[Source texts of formatted documents]

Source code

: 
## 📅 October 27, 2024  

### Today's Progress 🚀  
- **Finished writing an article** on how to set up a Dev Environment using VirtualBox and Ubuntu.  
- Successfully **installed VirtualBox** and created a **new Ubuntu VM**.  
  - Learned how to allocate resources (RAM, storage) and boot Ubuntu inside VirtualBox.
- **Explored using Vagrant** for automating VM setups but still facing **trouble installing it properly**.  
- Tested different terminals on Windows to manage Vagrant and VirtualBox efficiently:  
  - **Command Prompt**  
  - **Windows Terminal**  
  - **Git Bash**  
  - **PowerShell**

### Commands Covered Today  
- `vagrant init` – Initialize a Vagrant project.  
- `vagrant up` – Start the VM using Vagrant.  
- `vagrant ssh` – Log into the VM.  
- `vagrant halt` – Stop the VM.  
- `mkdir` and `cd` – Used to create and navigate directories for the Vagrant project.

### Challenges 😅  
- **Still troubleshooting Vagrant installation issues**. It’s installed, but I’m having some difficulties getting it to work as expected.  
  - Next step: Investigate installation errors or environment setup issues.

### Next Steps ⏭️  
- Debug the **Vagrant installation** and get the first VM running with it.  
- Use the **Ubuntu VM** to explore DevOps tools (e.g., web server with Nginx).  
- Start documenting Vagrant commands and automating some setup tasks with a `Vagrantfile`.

* **Task to complete**: Could you filter the entries above for lines holding the string "automating" and copy them?

* **Answer to this problem**:
- **Explored using Vagrant** for automating VM setups but still facing **trouble installing it properly**.  
- Start documenting Vagrant commands and automating some setup tasks with a `Vagrantfile`.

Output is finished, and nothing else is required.